The issue of how to reap up to $3 billion in new revenue from oil drilling in a time of falling tax receipts is likely to gather steam over the next year. Supporters of the tax are currently gathering signatures for a voter-backed referendum next June surely to attract vehement opposition from Big Oil interests.
Lockyer called the tax “efficient” and calculable without much argument. “Severance taxes are a really easy tax to levy,” he said, “because every barrel produced clicks the meter and you’re not fighting and arguing over what’s down under the ground.”
As the state’s top banker, Lockyer has gained praised for guiding the treasury through difficult times while maintaining his reputation for veering from his party’s talking points. Lockyer, though, also cautioned against ruffling the state’s existing tax base.
“One of the things we always worry with tax policy is it could overburden an industry, a business or person,” he said. “One of the interesting things about the oil industry is they can’t move–the oil’s here.
Lockyer, who also resides in Hayward, was speaking at the community college as part of its year-long 50th anniversary celebration.
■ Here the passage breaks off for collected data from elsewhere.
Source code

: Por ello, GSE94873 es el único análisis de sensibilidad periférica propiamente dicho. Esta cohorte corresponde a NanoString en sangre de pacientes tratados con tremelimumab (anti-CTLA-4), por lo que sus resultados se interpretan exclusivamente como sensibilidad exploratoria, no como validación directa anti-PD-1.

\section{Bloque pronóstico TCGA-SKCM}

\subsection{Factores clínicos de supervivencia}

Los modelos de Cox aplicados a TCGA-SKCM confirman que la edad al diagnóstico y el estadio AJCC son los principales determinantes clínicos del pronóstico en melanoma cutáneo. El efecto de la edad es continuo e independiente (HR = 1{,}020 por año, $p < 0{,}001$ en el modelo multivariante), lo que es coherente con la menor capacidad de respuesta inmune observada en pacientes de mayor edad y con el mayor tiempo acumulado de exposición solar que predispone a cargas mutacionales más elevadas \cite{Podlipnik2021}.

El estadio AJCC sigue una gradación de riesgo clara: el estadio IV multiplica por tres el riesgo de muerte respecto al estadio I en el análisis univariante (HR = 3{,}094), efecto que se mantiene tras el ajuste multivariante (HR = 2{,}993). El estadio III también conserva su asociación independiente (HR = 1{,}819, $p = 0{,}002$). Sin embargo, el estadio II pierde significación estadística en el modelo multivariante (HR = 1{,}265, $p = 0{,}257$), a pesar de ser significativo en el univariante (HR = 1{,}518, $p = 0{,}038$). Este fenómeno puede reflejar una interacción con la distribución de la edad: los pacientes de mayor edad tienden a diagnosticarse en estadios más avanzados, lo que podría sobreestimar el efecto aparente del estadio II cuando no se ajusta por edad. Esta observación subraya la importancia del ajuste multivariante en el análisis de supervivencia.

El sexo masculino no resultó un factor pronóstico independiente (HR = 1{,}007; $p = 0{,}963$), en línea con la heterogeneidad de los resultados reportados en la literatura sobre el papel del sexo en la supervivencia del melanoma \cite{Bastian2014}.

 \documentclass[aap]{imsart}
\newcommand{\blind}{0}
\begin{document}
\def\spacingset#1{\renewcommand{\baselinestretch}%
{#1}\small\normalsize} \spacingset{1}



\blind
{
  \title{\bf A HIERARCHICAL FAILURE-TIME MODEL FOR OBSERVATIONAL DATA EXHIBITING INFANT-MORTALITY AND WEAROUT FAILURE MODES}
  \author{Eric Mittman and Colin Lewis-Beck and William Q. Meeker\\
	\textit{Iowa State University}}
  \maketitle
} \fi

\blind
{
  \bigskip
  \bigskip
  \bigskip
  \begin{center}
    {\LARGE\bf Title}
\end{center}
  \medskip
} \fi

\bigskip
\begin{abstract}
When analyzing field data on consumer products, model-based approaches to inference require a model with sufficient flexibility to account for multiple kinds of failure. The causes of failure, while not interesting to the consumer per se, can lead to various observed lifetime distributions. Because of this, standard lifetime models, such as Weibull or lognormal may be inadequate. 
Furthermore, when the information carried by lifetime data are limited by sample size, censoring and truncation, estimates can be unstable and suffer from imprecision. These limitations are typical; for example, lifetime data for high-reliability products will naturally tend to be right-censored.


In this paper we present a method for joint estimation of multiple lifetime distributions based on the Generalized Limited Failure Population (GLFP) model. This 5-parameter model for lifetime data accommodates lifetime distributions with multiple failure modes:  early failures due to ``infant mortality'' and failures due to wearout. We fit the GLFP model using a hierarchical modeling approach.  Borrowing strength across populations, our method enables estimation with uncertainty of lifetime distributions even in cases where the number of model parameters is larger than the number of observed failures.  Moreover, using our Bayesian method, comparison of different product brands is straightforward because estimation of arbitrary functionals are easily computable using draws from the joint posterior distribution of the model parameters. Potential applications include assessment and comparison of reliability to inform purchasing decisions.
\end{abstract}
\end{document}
His comments on securing new streams of tax revenue jibbed easily with repeated calls for the state to refocus its attention on funding higher education.
The state’s budget is essentially made up of funding for prisons, health care and school, Lockyer said, with little wiggle room for lawmakers to maneuver. However, he urged cuts to health care as a way to address the inequities in funding education. “If we continue to hollow out education, we won’t be up to the task,” he said of the future generations competition in the global marketplace.
A proposed referendum would excise 15 percent on any barrel of oil extracted on-shore or off-shore and produce an estimated $3 billion in revenue for all levels of education in the state. According to the proposed referendum, community colleges like Chabot might reap just over $1 billion from the new funding stream.